I protested to the professor all to no avail. She held me down as my  first classmate approached. As he turned his ear to listen for sounds of my breathing, I screamed "No!!!" in my loudest voice. I scared my poor dog to practically death. He must have noticed my agitation in my dream and was trying to wake me. My scream woke both of my parents and my brother. They're all up now, thanks to me.  Since I've had that grand total of nineteen minutes of sleep for the night, I'm going back to bed. 

Good night, everyone. 


  1. This sounds more tiring than being awake!

    1. You're ight, Donna. when one has to fight the world in her dreams, rest doesn't really happen..

  2. Dreadful dream! I dreamt one of my sisters died.

  3. I love reading (only non-fiction) and your posts are very enjoyable reading since they are so real. It is almost like they are happening to me. Almost all dreams are bizarre. I strongly feel that they help us immensely.

    When doing CPR you first check for breathing and if they are breathing, then you do not need to check their pulse. You only check for pulse if they are not breating. Also I read online that they have compared breathing into one's mouth with compressions to just compressions and there was little difference so they are suggesting to only do compressions.

    This way you do not have to deal with practically kissing someone and I guess the compressions would be causing them to breathe in some air. Also I read that when you are dreaming the nerve that causes you to move your body stops working so you will not do crazy things while dreaming. But I have noticed that sometimes I will do things with my body while dreaming that wakes me up.
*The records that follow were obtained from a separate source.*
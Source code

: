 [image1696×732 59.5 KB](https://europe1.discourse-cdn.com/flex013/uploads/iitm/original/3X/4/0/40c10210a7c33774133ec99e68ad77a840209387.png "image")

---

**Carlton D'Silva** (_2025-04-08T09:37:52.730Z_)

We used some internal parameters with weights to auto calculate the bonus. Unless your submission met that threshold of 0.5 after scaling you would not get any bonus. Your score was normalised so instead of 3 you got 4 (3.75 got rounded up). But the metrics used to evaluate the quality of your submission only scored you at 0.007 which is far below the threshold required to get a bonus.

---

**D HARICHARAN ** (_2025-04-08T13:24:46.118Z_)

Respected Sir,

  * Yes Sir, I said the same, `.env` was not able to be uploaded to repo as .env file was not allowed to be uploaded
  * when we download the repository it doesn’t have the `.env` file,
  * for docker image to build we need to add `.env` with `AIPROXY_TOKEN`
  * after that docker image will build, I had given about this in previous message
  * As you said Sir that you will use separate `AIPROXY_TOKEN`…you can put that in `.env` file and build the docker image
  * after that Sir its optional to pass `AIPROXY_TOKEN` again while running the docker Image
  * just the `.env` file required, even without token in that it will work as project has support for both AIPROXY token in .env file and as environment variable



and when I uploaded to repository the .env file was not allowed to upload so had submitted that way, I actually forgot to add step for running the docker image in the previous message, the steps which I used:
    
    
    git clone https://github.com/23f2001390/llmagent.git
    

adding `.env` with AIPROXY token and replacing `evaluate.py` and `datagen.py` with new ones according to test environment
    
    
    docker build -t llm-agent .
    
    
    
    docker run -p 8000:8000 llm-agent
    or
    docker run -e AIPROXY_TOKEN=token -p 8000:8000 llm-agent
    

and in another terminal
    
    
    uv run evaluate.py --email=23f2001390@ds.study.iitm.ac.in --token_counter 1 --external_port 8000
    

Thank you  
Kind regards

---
Or maybe I was waking up already so that nerve became active.

    The popular saying with doctors and lawyers is that God is in the details since the tiniest detail can mean the difference between life or death or winning or losing a court case.
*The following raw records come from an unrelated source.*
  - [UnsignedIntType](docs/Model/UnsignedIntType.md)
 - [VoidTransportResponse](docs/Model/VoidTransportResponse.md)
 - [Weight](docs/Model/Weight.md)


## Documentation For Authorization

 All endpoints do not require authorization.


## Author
  4. They taught both methods in my last certification and when we were given the refresher course at school. Compression-only was recommended for the most part. Exceptions (and we assume our own risk in using mouth-to-mouth so aren't required to use mouth-to mouth ever) are when the loss of consciousness is presumed to be related to oxygen deprivation as opposed to initial cardiac arrest, as well as with babies and very young children. With all the pathogens out there, compression-only will usually be the way to go until someone arrives and can intubate, unless one wants to assume the risk when oxygen flow interruptions is thought to be the impetus.

  5. Thanks! I love learning new things, especially when it can save someone's life. When it comes to babies, do they still recommend compressions with only 2 fingers on each hand?